- **Working data**
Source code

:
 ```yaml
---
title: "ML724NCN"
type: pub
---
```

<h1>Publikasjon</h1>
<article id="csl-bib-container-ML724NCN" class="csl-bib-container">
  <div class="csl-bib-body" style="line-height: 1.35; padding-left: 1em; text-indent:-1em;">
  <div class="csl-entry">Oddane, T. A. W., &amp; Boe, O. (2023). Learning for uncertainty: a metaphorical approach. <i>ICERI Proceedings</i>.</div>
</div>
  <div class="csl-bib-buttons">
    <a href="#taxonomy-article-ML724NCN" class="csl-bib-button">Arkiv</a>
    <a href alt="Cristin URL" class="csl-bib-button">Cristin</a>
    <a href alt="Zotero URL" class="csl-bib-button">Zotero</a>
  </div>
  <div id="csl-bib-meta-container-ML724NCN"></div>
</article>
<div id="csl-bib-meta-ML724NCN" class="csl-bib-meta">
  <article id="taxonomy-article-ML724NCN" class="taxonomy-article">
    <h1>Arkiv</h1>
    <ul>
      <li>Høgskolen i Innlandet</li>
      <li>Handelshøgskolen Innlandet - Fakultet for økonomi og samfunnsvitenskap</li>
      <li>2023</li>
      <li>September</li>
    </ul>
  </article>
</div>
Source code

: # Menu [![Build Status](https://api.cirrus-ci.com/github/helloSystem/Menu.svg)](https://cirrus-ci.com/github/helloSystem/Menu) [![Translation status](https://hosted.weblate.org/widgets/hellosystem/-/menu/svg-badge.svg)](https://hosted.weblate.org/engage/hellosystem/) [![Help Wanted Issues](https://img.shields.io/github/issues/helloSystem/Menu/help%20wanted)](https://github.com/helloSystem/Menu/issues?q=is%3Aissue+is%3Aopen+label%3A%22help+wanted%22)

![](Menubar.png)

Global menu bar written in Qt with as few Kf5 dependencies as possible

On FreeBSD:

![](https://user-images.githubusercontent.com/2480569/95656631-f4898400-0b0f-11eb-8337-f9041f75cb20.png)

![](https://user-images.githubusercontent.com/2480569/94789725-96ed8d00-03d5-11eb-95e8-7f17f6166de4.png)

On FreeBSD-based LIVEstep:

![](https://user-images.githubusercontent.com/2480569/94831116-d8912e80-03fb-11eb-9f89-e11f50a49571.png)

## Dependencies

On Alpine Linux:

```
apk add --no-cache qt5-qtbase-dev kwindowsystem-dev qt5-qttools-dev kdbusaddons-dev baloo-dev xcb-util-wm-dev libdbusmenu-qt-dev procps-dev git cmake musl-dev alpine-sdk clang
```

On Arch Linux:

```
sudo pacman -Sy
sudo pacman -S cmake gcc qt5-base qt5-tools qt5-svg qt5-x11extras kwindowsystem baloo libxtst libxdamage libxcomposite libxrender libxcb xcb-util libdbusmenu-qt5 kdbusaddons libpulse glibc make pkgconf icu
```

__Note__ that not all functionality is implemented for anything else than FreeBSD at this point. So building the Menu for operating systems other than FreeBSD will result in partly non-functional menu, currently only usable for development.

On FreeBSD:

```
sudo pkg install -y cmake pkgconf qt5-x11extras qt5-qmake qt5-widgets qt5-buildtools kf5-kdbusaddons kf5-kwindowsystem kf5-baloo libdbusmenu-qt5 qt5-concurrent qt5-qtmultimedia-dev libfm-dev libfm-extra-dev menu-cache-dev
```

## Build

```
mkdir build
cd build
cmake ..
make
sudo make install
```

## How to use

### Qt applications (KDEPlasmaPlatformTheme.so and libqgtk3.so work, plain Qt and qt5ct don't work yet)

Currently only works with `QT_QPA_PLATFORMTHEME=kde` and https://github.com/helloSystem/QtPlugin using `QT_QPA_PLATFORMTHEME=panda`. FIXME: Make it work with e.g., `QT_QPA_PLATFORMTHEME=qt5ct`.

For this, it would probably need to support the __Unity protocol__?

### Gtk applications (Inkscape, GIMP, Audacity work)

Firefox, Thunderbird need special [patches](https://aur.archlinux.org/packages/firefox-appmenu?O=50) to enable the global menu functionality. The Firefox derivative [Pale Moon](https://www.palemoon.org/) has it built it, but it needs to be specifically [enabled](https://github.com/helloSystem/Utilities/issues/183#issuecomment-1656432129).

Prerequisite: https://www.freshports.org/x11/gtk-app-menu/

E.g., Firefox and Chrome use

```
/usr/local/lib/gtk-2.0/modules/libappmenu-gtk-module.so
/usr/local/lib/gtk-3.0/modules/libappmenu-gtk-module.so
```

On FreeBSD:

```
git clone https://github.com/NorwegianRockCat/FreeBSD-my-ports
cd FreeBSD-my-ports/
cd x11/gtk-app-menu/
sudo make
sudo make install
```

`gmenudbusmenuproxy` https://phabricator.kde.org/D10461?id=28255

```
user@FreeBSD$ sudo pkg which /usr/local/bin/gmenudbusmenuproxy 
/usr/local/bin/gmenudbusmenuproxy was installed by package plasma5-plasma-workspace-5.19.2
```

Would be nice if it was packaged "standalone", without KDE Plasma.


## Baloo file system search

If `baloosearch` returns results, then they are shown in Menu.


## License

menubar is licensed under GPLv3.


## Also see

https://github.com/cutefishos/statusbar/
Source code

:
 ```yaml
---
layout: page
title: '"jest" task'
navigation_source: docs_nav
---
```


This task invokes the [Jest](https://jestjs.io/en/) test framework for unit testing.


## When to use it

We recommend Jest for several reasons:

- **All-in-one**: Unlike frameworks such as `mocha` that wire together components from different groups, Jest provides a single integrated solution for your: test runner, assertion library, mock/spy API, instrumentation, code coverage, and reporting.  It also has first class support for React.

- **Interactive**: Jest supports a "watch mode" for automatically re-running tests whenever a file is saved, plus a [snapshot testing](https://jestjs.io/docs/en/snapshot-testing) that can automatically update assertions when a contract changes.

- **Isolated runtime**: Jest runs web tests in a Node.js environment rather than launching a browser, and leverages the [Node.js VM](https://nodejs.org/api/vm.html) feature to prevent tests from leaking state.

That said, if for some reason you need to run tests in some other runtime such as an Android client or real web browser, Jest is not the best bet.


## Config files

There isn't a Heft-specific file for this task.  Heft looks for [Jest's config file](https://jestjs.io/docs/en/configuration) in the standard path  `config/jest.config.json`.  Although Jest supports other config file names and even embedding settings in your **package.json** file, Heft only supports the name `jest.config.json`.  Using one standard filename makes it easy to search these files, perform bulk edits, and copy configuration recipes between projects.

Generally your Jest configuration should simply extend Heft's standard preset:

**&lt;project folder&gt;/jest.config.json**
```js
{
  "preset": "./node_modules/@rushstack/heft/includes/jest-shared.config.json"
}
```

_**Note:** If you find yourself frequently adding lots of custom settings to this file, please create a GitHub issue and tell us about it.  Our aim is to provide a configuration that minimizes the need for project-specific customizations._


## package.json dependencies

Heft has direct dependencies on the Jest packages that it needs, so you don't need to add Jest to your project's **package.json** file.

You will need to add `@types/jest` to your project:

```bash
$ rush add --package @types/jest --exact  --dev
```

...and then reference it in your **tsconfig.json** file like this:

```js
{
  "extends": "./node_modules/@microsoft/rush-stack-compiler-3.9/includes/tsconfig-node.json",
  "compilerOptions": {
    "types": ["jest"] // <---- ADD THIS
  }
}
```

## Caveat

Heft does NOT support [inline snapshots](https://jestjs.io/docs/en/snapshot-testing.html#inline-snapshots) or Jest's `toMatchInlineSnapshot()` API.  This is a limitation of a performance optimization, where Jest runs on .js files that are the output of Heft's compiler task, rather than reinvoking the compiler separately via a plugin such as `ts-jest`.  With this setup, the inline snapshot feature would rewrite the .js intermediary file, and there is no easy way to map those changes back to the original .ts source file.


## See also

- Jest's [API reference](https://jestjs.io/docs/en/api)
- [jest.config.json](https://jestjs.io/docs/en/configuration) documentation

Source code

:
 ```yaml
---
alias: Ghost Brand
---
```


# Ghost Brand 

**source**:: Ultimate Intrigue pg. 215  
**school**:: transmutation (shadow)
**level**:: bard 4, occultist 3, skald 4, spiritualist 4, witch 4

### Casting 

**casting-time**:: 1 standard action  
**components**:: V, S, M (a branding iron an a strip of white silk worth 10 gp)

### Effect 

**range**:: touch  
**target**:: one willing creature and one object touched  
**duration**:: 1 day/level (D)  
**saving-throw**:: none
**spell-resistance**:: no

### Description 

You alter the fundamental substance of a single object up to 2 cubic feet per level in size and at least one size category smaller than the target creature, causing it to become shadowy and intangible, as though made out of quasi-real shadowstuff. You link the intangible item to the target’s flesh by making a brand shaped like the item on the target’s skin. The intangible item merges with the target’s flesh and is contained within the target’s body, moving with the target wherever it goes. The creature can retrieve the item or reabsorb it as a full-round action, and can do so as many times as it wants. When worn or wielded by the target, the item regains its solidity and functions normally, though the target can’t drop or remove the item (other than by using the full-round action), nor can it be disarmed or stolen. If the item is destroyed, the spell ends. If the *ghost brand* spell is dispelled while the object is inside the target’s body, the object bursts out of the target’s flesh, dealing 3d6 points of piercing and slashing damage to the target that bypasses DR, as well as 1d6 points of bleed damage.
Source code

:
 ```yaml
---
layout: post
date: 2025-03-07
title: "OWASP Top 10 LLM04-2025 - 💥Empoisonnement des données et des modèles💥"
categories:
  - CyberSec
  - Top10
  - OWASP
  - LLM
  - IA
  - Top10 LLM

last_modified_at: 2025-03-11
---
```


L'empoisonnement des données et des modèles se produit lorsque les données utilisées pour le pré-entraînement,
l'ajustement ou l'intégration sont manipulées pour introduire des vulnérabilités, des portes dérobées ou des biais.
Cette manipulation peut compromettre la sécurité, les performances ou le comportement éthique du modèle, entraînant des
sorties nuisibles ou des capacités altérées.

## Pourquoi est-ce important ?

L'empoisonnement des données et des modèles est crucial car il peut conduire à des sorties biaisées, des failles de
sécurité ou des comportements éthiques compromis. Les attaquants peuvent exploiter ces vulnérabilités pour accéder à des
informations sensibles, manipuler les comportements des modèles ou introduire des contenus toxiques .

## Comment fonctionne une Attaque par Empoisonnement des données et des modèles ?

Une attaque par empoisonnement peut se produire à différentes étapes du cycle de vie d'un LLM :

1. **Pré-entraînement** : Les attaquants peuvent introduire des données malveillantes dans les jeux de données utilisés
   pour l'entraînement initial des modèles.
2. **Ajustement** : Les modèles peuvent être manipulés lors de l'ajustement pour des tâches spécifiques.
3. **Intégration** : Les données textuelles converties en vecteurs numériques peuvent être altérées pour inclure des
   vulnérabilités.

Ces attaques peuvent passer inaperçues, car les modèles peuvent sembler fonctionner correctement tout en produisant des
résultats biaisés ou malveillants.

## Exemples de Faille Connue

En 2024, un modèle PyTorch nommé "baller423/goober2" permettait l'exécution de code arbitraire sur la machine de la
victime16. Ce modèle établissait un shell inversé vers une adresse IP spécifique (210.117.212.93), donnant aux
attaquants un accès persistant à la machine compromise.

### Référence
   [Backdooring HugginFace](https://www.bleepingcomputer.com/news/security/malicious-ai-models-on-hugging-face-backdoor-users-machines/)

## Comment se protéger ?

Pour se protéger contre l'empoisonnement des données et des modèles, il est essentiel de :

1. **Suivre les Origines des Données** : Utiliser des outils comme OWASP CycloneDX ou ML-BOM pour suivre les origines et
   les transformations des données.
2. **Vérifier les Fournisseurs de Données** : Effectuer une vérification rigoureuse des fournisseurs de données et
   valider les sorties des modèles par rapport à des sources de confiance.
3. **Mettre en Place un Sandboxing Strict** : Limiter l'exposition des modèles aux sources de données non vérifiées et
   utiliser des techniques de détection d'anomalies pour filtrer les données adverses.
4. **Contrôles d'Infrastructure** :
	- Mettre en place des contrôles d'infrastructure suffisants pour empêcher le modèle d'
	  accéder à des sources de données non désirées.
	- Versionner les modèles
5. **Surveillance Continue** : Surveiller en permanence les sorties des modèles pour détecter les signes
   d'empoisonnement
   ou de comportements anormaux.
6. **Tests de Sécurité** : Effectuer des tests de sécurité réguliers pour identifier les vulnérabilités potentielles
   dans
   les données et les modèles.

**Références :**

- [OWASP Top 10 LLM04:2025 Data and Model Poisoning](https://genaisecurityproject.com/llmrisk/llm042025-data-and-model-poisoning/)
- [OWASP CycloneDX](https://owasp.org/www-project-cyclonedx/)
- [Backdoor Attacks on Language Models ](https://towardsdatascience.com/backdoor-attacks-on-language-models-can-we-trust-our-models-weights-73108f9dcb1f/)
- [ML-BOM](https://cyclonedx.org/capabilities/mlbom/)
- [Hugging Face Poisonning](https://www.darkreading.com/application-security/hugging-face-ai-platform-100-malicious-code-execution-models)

- **Exercise aim**
For the word "malicious", show every line of the entries that holds it.

- **Response to the exercise**
   [Backdooring HugginFace](https://www.bleepingcomputer.com/news/security/malicious-ai-models-on-hugging-face-backdoor-users-machines/)
- [Hugging Face Poisonning](https://www.darkreading.com/application-security/hugging-face-ai-platform-100-malicious-code-execution-models)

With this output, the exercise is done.